§ WHAT TO PRODUCE:
Copy, word for word, the opening line of the data and each line after it until the line that contains "- **Dead letter", which is included. Leave the pictures out.

(Records from a data collection)
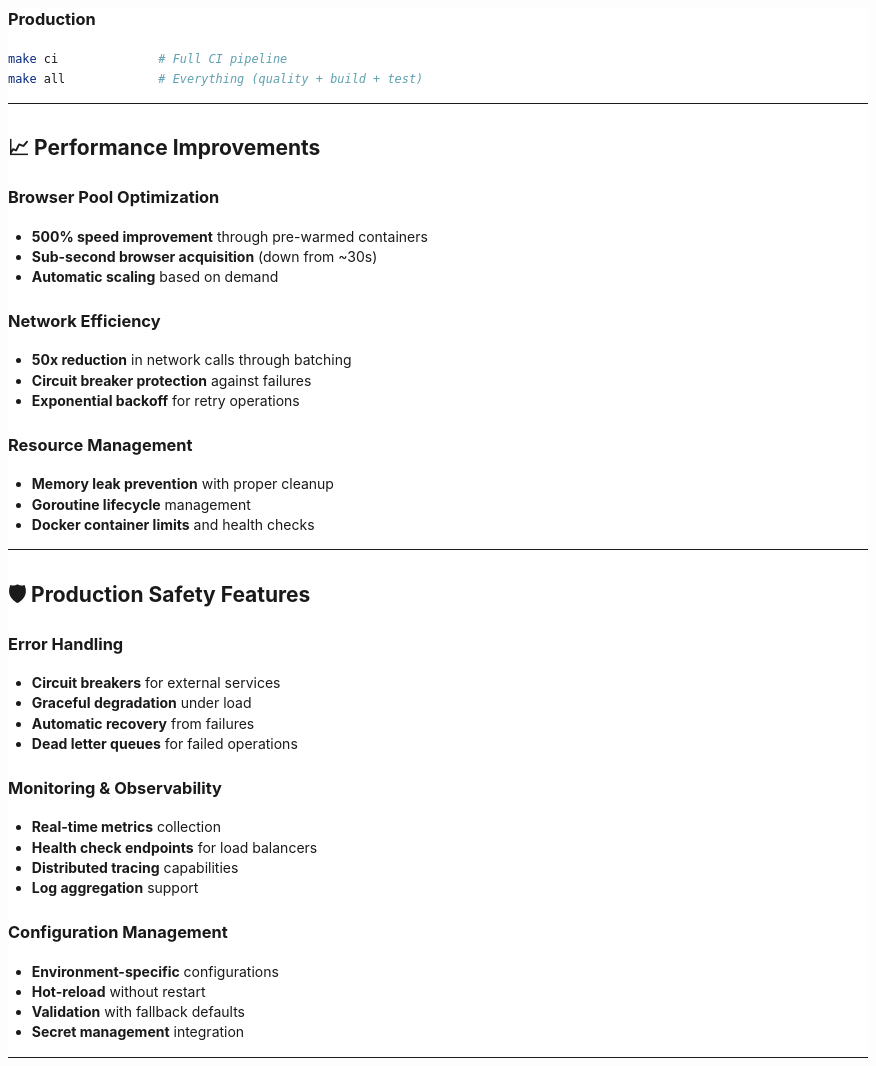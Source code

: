 ### **Production**
```bash
make ci              # Full CI pipeline
make all             # Everything (quality + build + test)
```

---

## 📈 **Performance Improvements**

### **Browser Pool Optimization**
- **500% speed improvement** through pre-warmed containers
- **Sub-second browser acquisition** (down from ~30s)
- **Automatic scaling** based on demand

### **Network Efficiency**
- **50x reduction** in network calls through batching
- **Circuit breaker protection** against failures
- **Exponential backoff** for retry operations

### **Resource Management**
- **Memory leak prevention** with proper cleanup
- **Goroutine lifecycle** management
- **Docker container limits** and health checks

---

## 🛡️ **Production Safety Features**

### **Error Handling**
- **Circuit breakers** for external services
- **Graceful degradation** under load
- **Automatic recovery** from failures
- **Dead letter queues** for failed operations

### **Monitoring & Observability**
- **Real-time metrics** collection
- **Health check endpoints** for load balancers
- **Distributed tracing** capabilities
- **Log aggregation** support

### **Configuration Management**
- **Environment-specific** configurations
- **Hot-reload** without restart
- **Validation** with fallback defaults
- **Secret management** integration

---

§ EXERCISE ANSWER:
Source code

: ### **Production**
```bash
make ci              # Full CI pipeline
make all             # Everything (quality + build + test)
```

---

## 📈 **Performance Improvements**

### **Browser Pool Optimization**
- **500% speed improvement** through pre-warmed containers
- **Sub-second browser acquisition** (down from ~30s)
- **Automatic scaling** based on demand

### **Network Efficiency**
- **50x reduction** in network calls through batching
- **Circuit breaker protection** against failures
- **Exponential backoff** for retry operations

### **Resource Management**
- **Memory leak prevention** with proper cleanup
- **Goroutine lifecycle** management
- **Docker container limits** and health checks

---

## 🛡️ **Production Safety Features**

### **Error Handling**
- **Circuit breakers** for external services
- **Graceful degradation** under load
- **Automatic recovery** from failures
- **Dead letter queues** for failed operations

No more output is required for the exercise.